To be sure, the BBC's Aaronovitch likely didn't come up with his "have Trump murdered" post all on his own, but rather was likely inspired by two of the liberal members of the Supreme Court who authored fierce dissents against the majority that included "extreme hypotheticals" that pushed the majority's decision beyond the bounds of common sense.

ABC News reported that both Justices Sonia Sotomayor and Ketanji Brown Jackson suggested that, based on the majority's ruling, a president could now murder a political opponent and dodge any accountability if the killing could be construed as an "official" act of the presidency.

In her dissenting opinion, Sotomayor wrote, "This new official-acts immunity now 'lies about like a loaded weapon' for any President that wishes to place his own interests, his own political survival, or his own financial gain, above the interests of the Nation."

At one point she wrote, "When [the president] uses his official powers in any way, under the majority’s reasoning, he now will be insulated from criminal prosecution. Orders the Navy’s Seal Team 6 to assassinate a political rival? Immune. Organizes a military coup to hold onto power? Immune. Takes a bribe in exchange for a pardon? Immune. Immune, immune, immune."

Similarly, in a separate dissent, Jackson wrote, "Even a hypothetical President who admits to having ordered the assassinations of his political rivals or critics, or one who indisputably instigates an unsuccessful coup, has a fair shot at getting immunity under the majority’s new Presidential accountability model."
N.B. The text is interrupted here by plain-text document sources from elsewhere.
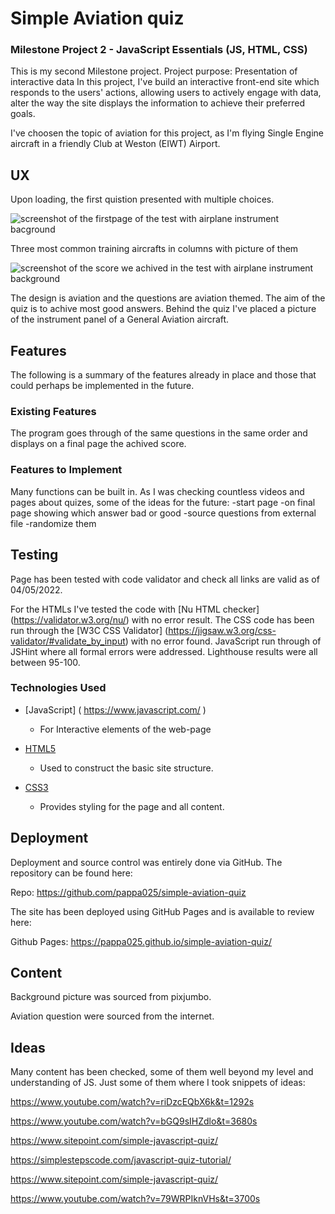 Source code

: # Simple Aviation quiz

### Milestone Project 2 - JavaScript Essentials (JS, HTML, CSS)

This is my second Milestone project. 
Project purpose: Presentation of interactive data
In this project, I've build an interactive front-end site which responds to the users' actions, allowing users to actively engage with data, alter the way the site displays the information to achieve their preferred goals.

I've choosen  the topic of aviation for this project, as I'm flying Single Engine aircraft in a friendly Club at Weston (EIWT) Airport.

## UX

Upon loading, the first quistion presented with multiple choices. 

<img src="https://github.com/pappa025/simple-aviation-quiz/raw/main/assets/images/start_page.png" alt="screenshot of the firstpage of the test with airplane instrument bacground" style="max-width: 100%;">

Three most common training aircrafts in columns with picture of them

<img src="https://github.com/pappa025/simple-aviation-quiz/raw/main/assets/images/final_page.png" alt="screenshot of the score we achived in the test with airplane instrument background" style="max-width: 100%;">

The design is aviation and the questions are aviation themed. The aim of the quiz is to achive most good answers. Behind the quiz I've placed a picture of the instrument panel of a General Aviation aircraft.

## Features

The following is a summary of the features already in place and those that could perhaps be implemented in the future.

### Existing Features

The program goes through of the same questions in the same order and displays on a final page the achived score.

### Features to Implement

Many functions can be built in. As I was checking countless videos and pages about quizes, some of the ideas for the future:
-start page
-on final page showing which answer bad or good
-source questions from external file
-randomize them

## Testing

Page has been tested with code validator and check all links are valid as of 04/05/2022.

For the HTMLs I've tested the code with [Nu HTML checker] (https://validator.w3.org/nu/) with no error result.
The CSS code has been run through the [W3C CSS Validator] (https://jigsaw.w3.org/css-validator/#validate_by_input) with no error found.
JavaScript run through of JSHint where all formal errors were addressed.
Lighthouse results were all between 95-100.

### Technologies Used

- [JavaScript] ( https://www.javascript.com/ )
	- For Interactive elements of the web-page

- [HTML5]( https://html.spec.whatwg.org/multipage/)
	- Used to construct the basic site structure.

- [CSS3]( https://www.w3.org/standards/techs/css#w3c_all)
	- Provides styling for the page and all content.

## Deployment

Deployment and source control was entirely done via GitHub. The repository can be found here:

Repo: https://github.com/pappa025/simple-aviation-quiz

The site has been deployed using GitHub Pages and is available to review here: 

Github Pages: https://pappa025.github.io/simple-aviation-quiz/

## Content

Background picture was sourced from pixjumbo.

Aviation question were sourced from the internet.

## Ideas

Many content has been checked, some of them well beyond my level and understanding of JS. Just some of them where I took snippets of ideas:

https://www.youtube.com/watch?v=riDzcEQbX6k&t=1292s

https://www.youtube.com/watch?v=bGQ9sIHZdlo&t=3680s

https://www.sitepoint.com/simple-javascript-quiz/

https://simplestepscode.com/javascript-quiz-tutorial/

https://www.sitepoint.com/simple-javascript-quiz/

https://www.youtube.com/watch?v=79WRPIknVHs&t=3700s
"In the end, then, under the majority’s new paradigm," she added, "whether the President will be exempt from legal liability for murder, assault, theft, fraud, or any other reprehensible and outlawed criminal act will turn on whether he committed that act in his official capacity, such that the answer to the immunity question will always and inevitably be: It depends."

Roberts pushed back against the dissents' "extreme hypotheticals"

ABC News noted that Chief Justice John Roberts, who authored the majority opinion, took a moment to call out his liberal colleagues for their "extreme hypotheticals" and "fear-mongering" that missed the broader point of the ruling and the existential threat posed to the presidency by a lack of immunity from criminal prosecution.

Roberts wrote, "The dissents' positions in the end boil down to ignoring the Constitution's separation of powers and the Court's precedent and instead fear-mongering on the basis of extreme hypotheticals about a future where the President 'feels empowered to violate federal criminal law,'" which in his view was highly unlikely and prevented by other checks and balances within the system of government.